> **EXERCISE GOAL**:
If a line in the entries contains the string "which", include that line in your answer.

++++ PROVIDED MATERIAL ++++

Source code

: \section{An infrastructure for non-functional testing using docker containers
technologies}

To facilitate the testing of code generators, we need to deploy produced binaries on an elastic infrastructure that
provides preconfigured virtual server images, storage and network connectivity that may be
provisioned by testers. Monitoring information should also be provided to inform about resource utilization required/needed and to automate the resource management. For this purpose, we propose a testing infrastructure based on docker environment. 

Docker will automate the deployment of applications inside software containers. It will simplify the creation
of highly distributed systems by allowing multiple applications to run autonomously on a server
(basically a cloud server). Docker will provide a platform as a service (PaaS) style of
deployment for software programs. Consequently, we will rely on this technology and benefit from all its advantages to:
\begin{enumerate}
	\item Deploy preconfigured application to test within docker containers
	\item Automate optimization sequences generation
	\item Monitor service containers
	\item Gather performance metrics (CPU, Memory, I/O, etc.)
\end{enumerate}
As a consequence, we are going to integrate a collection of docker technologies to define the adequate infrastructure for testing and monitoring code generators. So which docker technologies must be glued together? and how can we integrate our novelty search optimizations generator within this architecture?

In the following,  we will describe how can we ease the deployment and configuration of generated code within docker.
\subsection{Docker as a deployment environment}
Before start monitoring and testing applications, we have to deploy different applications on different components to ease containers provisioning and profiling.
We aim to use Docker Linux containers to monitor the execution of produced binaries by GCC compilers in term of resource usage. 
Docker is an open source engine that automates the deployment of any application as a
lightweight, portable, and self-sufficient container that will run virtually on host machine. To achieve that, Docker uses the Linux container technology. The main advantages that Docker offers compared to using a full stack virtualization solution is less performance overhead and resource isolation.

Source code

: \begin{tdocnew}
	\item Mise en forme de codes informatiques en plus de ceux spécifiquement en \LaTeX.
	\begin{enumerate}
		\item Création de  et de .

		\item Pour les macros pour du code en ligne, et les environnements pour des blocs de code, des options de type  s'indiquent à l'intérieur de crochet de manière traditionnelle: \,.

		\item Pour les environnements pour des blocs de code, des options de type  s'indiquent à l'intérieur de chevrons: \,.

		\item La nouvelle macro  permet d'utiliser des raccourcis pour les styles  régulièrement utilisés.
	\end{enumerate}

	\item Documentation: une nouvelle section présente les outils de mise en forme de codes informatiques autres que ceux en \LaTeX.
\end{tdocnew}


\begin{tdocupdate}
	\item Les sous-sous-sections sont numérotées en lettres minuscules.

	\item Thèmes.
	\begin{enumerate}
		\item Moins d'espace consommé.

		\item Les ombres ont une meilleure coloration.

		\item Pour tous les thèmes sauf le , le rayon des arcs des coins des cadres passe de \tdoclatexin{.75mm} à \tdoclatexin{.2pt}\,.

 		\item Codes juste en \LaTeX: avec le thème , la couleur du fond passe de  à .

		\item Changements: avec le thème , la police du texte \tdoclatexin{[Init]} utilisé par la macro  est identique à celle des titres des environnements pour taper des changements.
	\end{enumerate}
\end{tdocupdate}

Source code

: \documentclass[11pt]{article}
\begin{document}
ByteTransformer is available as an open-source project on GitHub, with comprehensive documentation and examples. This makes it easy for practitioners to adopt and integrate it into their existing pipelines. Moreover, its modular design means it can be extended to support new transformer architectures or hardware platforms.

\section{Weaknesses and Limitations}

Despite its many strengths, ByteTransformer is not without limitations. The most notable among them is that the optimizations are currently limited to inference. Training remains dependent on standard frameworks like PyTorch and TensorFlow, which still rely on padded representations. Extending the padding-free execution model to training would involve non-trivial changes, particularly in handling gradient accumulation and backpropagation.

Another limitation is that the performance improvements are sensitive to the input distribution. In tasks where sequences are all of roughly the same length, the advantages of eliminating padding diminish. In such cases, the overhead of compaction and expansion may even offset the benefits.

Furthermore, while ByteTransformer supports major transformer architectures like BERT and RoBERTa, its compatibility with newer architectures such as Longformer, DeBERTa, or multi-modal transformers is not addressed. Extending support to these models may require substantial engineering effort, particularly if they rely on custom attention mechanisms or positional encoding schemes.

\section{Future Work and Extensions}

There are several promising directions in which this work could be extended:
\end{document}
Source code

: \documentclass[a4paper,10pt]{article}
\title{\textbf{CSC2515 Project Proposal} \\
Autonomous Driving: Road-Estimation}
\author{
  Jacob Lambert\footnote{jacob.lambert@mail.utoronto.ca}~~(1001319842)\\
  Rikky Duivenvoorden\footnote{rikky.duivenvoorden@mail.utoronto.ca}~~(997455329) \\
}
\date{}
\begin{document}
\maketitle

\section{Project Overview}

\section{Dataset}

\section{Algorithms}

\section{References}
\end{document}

++++
++++ PROVIDED MATERIAL ++++

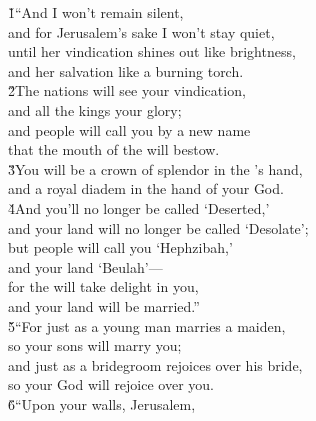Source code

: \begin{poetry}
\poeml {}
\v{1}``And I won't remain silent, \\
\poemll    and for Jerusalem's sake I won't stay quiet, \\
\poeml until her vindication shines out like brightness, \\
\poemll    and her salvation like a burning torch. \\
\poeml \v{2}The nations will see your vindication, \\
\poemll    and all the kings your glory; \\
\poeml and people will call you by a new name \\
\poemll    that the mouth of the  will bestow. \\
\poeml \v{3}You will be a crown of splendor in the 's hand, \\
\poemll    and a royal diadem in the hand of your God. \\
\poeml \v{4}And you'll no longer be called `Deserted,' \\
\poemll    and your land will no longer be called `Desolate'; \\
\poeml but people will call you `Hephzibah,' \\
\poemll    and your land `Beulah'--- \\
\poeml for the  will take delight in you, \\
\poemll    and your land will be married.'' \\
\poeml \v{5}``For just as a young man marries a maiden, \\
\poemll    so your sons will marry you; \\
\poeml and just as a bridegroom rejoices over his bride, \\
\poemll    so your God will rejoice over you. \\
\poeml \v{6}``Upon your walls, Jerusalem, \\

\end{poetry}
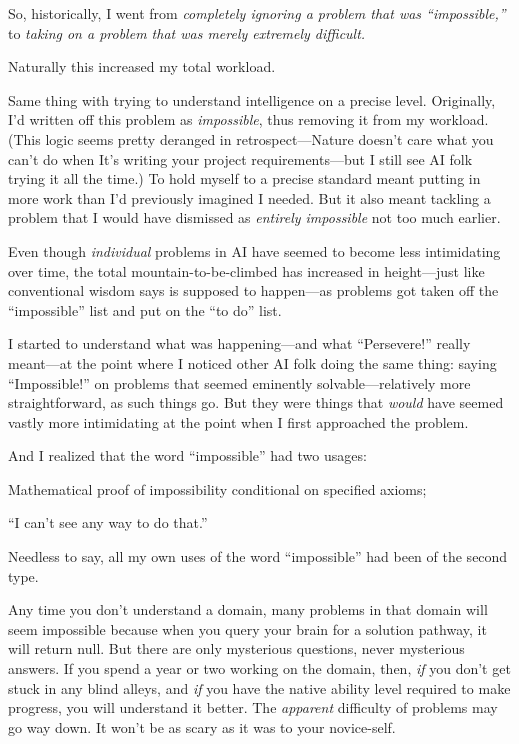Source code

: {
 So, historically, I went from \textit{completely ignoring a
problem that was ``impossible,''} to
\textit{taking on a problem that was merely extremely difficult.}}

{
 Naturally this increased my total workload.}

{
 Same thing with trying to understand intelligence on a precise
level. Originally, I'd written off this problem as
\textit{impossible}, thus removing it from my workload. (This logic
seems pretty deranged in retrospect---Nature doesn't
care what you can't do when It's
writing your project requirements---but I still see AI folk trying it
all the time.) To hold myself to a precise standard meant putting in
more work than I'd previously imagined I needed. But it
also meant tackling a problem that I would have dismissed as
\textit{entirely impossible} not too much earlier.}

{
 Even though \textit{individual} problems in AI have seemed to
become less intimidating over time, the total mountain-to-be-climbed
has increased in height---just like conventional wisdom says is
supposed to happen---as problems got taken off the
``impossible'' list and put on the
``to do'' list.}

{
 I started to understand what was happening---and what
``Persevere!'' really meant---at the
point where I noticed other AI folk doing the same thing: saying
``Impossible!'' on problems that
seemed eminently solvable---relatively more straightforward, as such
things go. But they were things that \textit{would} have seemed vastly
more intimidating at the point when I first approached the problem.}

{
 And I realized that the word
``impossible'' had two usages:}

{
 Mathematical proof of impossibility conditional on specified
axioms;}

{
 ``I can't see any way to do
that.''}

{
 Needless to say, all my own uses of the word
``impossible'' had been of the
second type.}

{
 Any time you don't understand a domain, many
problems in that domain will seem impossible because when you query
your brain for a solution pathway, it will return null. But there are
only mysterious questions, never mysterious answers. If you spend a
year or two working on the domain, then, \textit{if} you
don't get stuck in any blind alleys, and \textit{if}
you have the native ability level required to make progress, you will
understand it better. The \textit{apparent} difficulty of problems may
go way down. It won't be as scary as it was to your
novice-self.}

++++
++++ PROVIDED MATERIAL ++++

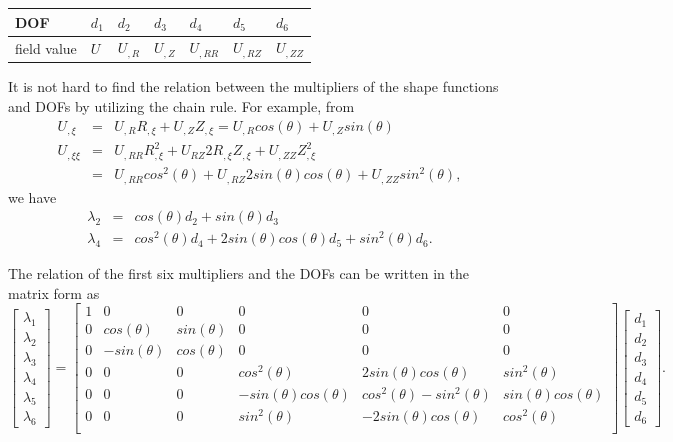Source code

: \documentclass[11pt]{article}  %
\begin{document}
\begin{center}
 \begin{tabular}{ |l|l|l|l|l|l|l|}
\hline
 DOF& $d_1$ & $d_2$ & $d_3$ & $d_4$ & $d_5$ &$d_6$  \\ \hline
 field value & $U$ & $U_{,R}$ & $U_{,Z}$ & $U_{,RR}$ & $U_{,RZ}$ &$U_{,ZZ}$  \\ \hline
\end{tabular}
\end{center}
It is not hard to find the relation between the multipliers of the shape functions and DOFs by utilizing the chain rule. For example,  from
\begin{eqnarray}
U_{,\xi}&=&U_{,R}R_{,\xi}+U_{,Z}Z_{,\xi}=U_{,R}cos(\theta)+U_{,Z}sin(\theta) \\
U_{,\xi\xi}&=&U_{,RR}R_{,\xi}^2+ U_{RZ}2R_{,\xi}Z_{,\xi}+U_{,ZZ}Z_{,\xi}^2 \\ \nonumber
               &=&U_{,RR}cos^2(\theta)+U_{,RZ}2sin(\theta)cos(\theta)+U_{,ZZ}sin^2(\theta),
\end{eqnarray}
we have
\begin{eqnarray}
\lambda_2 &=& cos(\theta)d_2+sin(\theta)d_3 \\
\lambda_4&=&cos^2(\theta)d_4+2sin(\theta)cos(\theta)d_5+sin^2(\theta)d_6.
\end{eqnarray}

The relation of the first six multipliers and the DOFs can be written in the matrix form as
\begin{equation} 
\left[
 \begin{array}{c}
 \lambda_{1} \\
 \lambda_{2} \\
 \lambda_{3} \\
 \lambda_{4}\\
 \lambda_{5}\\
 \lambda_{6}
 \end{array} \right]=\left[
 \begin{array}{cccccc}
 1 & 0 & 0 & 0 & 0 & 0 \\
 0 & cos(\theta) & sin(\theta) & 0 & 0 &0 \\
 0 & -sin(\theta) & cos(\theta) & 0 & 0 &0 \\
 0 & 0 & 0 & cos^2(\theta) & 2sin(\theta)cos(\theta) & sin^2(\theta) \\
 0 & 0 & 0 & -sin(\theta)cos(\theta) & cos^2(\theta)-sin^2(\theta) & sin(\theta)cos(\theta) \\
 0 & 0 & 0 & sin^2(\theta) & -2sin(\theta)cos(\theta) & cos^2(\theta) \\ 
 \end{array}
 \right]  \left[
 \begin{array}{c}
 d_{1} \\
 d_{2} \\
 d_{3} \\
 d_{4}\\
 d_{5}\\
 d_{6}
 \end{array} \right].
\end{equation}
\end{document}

++++

> **WRITTEN REPLY**:
As a consequence, we are going to integrate a collection of docker technologies to define the adequate infrastructure for testing and monitoring code generators. So which docker technologies must be glued together? and how can we integrate our novelty search optimizations generator within this architecture?
Despite its many strengths, ByteTransformer is not without limitations. The most notable among them is that the optimizations are currently limited to inference. Training remains dependent on standard frameworks like PyTorch and TensorFlow, which still rely on padded representations. Extending the padding-free execution model to training would involve non-trivial changes, particularly in handling gradient accumulation and backpropagation.
There are several promising directions in which this work could be extended:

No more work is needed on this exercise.